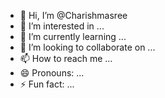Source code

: - 👋 Hi, I’m @Charishmasree
- 👀 I’m interested in ...
- 🌱 I’m currently learning ...
- 💞️ I’m looking to collaborate on ...
- 📫 How to reach me ...
- 😄 Pronouns: ...
- ⚡ Fun fact: ...

<!---
Charishmasree/Charishmasree is a ✨ special ✨ repository because its `README.md` (this file) appears on your GitHub profile.
You can click the Preview link to take a look at your changes.
--->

━━━━━━━━━━━━━━━━━━━━

» PROBLEM DESCRIPTION: Pictures are not part of the copy; retype all the other material exactly.

» SOLUTION TO THE PROBLEM:
Source code

: - 👋 Hi, I’m @Charishmasree
- 👀 I’m interested in ...
- 🌱 I’m currently learning ...
- 💞️ I’m looking to collaborate on ...
- 📫 How to reach me ...
- 😄 Pronouns: ...
- ⚡ Fun fact: ...

<!---
Charishmasree/Charishmasree is a ✨ special ✨ repository because its `README.md` (this file) appears on your GitHub profile.
You can click the Preview link to take a look at your changes.
--->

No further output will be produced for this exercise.